Au-delà des exemples étrangers, les premiers accidents atomiques contribuent de façon prépondérante à la prise de conscience de la nécessité de créer une organisation spécifique chargée de la sûreté en France. L'accident de Windscale qui survient en 1957 en Grande-Bretagne a joué un rôle majeur dans cette voie, d'autant que les Français développent une filière proche de celle des Britanniques. A Windscale, un incendie de cartouches d'uranium a relâché des milliers de Curies d'iode radioactif dans l'atmosphère, contaminant des centaines de kilomètres carrés, et conduisant à l'interdiction de la consommation du lait de la région voisine de la centrale pendant plusieurs jours.

Au cours de la seconde moitié des années cinquante, le CEA connaît ses premiers accidents. Ceux-ci obligent à prendre des mesures. Ils signalent une délimitation des responsabilités insuffisante. Ils témoignent aussi d'un changement d'échelle de l'organisme en charge des réalisations atomiques, un changement de génération également. Ce ne sont plus seulement les grands scientifiques qui manient ces machines mais d'autres techniciens qui n'ont pas présidé à leur développement, moins conscients des risques, pour qui le fonctionnement est plus routinier. Il faut formaliser ces questions.

En 1957, Francis Perrin charge le chef du Département d'Etudes des Piles du CEA, le département qui conçoit les projets de pile, d'organiser la sûreté au sein du Commissariat. Après quelques mois de réflexions tirées de voyages aux Etats-Unis et en Grande-Bretagne, est mise en place une organisation centralisée au CEA pour les questions de sûreté : la CSIA.

La Commission de Sûreté des Installations Atomiques (CSIA) est l'archétype de l'organisation en charge de la gestion de la sûreté en France à partir de cette époque. Tous les départements partie prenante du CEA sont représentés dans la commission : départements de production, de recherche et développement, de fabrication des matières nucléaires. Le dialogue technique à propos des questions de sûreté est institutionnalisé au sein de la Commission. Cinq sous-commissions font office d'experts pour la sûreté des piles, la criticité, la contamination chimique, les sites, les transports. Sous l'autorité du Haut-commissaire, la Commission détient le pouvoir de décision. Les centres de production et de recherche plaident leur cause devant ce tribunal. Mais personne n'est accusé. La sûreté est présentée comme l'intérêt général entre les différentes parties. Le CEA est le seul organisme atomique en France : les rôles de producteur, d'expert et d'autorité, sont différenciés à l'intérieur même du Commissariat.

Ce n'est pas tant la pression du monde extérieur au domaine atomique qui insuffle, en France comme ailleurs, la conscience chez les ingénieurs de la nécessité de mettre sur pied des institutions chargées de s'assurer de la bonne prise en compte de la sûreté dans les projets atomiques.
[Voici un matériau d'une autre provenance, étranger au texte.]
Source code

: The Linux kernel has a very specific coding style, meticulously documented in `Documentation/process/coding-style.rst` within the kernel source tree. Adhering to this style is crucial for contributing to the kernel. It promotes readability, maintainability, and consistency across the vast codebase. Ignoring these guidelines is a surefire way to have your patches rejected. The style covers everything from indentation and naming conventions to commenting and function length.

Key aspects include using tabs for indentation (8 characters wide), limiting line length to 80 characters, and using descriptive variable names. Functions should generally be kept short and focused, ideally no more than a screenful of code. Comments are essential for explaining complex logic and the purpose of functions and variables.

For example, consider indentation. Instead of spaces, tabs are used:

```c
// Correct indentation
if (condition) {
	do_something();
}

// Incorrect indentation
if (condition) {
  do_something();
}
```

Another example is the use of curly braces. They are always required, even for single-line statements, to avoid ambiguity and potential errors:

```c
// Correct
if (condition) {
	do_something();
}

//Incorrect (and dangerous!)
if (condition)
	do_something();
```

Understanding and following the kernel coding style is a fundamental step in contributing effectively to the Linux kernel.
Dans le cas de la France, le rôle des exemples étrangers et des organisations internationales est indéniable. Les pratiques américaines sont importées : il est désormais nécessaire de rédiger un rapport de sûreté pour obtenir l'autorisation de construction puis d'exploitation d'une pile, l'étude de la sûreté passe par celle des accidents possibles avec une mention particulière à l'accident maximum envisageable; le terme «sûreté» choisi à cette époque dans le vocabulaire nucléaire est même l'exacte traduction de l'américain «safety».